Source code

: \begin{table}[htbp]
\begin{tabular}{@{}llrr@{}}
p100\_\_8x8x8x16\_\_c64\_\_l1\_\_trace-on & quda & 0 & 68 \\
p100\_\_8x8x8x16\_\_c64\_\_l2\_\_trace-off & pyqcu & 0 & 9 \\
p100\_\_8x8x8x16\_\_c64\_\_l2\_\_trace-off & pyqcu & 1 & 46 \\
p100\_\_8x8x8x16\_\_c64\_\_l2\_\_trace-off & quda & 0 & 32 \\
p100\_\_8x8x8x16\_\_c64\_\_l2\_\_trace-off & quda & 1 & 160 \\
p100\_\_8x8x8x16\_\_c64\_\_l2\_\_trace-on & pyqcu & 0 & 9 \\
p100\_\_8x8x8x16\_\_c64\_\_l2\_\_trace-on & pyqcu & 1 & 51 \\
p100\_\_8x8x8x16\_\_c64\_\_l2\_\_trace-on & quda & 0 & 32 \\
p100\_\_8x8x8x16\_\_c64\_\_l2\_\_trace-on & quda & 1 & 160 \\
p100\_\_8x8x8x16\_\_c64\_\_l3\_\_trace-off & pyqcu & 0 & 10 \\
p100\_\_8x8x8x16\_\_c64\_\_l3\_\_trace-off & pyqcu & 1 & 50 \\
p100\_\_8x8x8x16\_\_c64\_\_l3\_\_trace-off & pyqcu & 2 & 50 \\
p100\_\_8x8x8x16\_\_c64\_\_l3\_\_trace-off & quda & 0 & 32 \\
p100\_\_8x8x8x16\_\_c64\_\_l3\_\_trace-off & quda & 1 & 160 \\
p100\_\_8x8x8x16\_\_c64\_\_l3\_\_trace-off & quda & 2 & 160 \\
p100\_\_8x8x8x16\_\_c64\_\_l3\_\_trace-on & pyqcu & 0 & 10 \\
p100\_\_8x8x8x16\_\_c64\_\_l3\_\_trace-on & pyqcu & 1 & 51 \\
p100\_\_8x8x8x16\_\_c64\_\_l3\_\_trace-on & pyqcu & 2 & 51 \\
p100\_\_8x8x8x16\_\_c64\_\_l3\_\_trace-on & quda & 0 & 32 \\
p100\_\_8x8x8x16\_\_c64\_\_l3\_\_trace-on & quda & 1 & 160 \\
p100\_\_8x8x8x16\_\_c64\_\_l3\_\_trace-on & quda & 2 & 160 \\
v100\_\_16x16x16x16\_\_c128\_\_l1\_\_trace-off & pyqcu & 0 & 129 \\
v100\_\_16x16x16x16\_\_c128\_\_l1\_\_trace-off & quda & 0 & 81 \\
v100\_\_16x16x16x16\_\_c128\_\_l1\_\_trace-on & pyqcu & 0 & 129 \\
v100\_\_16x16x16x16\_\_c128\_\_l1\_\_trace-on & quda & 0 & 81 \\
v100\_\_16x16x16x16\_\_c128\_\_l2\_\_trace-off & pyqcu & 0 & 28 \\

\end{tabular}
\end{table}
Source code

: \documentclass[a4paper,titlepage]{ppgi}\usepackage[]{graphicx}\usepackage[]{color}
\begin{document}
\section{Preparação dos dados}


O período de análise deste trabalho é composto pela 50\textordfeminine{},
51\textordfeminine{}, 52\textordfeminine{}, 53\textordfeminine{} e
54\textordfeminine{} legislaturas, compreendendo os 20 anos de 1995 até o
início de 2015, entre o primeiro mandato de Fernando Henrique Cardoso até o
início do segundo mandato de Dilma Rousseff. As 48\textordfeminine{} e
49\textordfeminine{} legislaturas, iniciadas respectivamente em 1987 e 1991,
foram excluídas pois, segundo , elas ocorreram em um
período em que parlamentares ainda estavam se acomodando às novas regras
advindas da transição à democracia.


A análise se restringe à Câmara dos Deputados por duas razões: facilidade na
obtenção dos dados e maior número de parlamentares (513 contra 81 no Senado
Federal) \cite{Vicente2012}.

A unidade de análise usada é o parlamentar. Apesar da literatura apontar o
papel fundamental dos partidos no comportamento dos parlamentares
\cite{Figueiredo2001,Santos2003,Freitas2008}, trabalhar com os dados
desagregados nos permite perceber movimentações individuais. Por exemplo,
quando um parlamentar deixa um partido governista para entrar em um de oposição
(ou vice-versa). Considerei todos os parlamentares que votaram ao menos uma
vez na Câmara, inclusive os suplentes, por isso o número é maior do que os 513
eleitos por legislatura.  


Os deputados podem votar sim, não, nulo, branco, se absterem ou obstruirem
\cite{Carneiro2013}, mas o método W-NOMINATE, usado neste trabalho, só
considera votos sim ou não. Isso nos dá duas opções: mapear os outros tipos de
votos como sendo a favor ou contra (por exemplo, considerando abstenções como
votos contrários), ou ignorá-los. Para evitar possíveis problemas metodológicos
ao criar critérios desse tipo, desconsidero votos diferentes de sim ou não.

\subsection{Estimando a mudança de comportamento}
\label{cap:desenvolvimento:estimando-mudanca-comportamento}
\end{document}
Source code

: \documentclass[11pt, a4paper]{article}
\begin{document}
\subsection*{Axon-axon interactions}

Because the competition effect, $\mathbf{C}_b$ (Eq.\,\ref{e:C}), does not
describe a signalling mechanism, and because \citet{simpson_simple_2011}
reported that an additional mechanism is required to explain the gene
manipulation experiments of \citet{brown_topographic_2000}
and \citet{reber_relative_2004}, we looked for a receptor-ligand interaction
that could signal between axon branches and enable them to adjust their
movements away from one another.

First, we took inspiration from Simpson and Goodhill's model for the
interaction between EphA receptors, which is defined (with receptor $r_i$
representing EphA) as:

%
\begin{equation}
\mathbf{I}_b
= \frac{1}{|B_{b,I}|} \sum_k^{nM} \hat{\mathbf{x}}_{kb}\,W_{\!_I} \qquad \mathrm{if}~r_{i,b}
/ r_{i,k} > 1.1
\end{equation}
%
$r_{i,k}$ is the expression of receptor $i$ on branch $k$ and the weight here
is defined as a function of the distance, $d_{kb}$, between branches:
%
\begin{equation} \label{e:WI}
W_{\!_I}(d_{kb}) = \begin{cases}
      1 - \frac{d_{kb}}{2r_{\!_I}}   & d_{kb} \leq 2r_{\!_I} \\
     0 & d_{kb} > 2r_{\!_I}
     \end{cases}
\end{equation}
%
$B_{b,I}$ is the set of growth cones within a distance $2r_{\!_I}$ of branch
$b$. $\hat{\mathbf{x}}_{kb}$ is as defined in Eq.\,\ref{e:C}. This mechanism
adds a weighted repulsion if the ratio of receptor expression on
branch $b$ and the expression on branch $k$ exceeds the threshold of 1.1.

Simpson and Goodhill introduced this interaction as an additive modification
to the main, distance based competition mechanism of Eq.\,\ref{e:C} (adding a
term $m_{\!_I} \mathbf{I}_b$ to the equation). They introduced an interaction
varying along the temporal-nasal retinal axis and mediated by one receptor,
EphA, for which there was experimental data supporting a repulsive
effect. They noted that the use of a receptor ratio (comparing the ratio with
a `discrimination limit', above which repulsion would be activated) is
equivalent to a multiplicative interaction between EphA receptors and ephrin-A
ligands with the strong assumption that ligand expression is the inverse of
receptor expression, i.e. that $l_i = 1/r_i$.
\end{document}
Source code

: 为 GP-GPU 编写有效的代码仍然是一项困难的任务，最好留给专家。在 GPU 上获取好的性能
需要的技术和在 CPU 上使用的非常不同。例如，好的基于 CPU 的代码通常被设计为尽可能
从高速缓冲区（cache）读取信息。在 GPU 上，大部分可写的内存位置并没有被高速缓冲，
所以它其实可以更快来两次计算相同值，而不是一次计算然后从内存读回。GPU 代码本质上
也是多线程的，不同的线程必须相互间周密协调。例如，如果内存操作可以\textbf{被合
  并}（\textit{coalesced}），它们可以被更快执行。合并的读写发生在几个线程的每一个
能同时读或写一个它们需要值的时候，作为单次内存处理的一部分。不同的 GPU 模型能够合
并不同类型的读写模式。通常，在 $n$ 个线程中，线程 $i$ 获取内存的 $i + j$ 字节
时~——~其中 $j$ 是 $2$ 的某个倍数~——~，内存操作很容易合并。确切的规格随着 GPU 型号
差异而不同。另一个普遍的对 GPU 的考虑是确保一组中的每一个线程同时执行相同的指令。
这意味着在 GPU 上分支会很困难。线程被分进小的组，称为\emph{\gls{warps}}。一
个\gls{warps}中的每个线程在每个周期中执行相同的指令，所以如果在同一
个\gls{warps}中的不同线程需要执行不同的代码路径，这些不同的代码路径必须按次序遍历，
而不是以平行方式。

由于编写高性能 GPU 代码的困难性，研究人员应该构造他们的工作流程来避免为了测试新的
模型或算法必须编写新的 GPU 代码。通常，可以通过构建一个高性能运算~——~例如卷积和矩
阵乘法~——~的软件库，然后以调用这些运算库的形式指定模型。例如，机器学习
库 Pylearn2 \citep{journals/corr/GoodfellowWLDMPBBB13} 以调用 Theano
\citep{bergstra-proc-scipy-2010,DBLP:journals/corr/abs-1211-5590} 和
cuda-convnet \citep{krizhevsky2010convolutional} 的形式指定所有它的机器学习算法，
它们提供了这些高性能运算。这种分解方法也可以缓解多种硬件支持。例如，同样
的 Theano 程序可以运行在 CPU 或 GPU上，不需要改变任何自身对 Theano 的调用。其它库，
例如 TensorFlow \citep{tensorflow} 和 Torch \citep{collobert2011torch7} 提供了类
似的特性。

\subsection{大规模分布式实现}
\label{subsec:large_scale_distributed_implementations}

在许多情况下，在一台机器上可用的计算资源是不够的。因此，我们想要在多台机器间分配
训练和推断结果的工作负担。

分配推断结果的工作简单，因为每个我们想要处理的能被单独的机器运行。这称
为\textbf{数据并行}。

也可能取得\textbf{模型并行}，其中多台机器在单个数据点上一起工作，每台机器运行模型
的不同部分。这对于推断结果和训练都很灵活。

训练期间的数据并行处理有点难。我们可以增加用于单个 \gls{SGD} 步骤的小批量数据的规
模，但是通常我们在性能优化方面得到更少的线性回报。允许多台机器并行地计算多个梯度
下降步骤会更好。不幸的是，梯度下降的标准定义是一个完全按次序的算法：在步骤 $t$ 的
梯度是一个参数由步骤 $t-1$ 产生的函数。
• • •
GOAL OF THE EXERCISE: From the line containing "阵乘法~——~的软件库，然后以调用这些运算库的形式指定模型。例如，机器学习" down to the last line of the records, transcribe every line exactly and add nothing else.

ANSWER AREA:
阵乘法~——~的软件库，然后以调用这些运算库的形式指定模型。例如，机器学习
库 Pylearn2 \citep{journals/corr/GoodfellowWLDMPBBB13} 以调用 Theano
\citep{bergstra-proc-scipy-2010,DBLP:journals/corr/abs-1211-5590} 和
cuda-convnet \citep{krizhevsky2010convolutional} 的形式指定所有它的机器学习算法，
它们提供了这些高性能运算。这种分解方法也可以缓解多种硬件支持。例如，同样
的 Theano 程序可以运行在 CPU 或 GPU上，不需要改变任何自身对 Theano 的调用。其它库，
例如 TensorFlow \citep{tensorflow} 和 Torch \citep{collobert2011torch7} 提供了类
似的特性。

\subsection{大规模分布式实现}
\label{subsec:large_scale_distributed_implementations}

在许多情况下，在一台机器上可用的计算资源是不够的。因此，我们想要在多台机器间分配
训练和推断结果的工作负担。

分配推断结果的工作简单，因为每个我们想要处理的能被单独的机器运行。这称
为\textbf{数据并行}。

也可能取得\textbf{模型并行}，其中多台机器在单个数据点上一起工作，每台机器运行模型
的不同部分。这对于推断结果和训练都很灵活。

训练期间的数据并行处理有点难。我们可以增加用于单个 \gls{SGD} 步骤的小批量数据的规
模，但是通常我们在性能优化方面得到更少的线性回报。允许多台机器并行地计算多个梯度
下降步骤会更好。不幸的是，梯度下降的标准定义是一个完全按次序的算法：在步骤 $t$ 的
梯度是一个参数由步骤 $t-1$ 产生的函数。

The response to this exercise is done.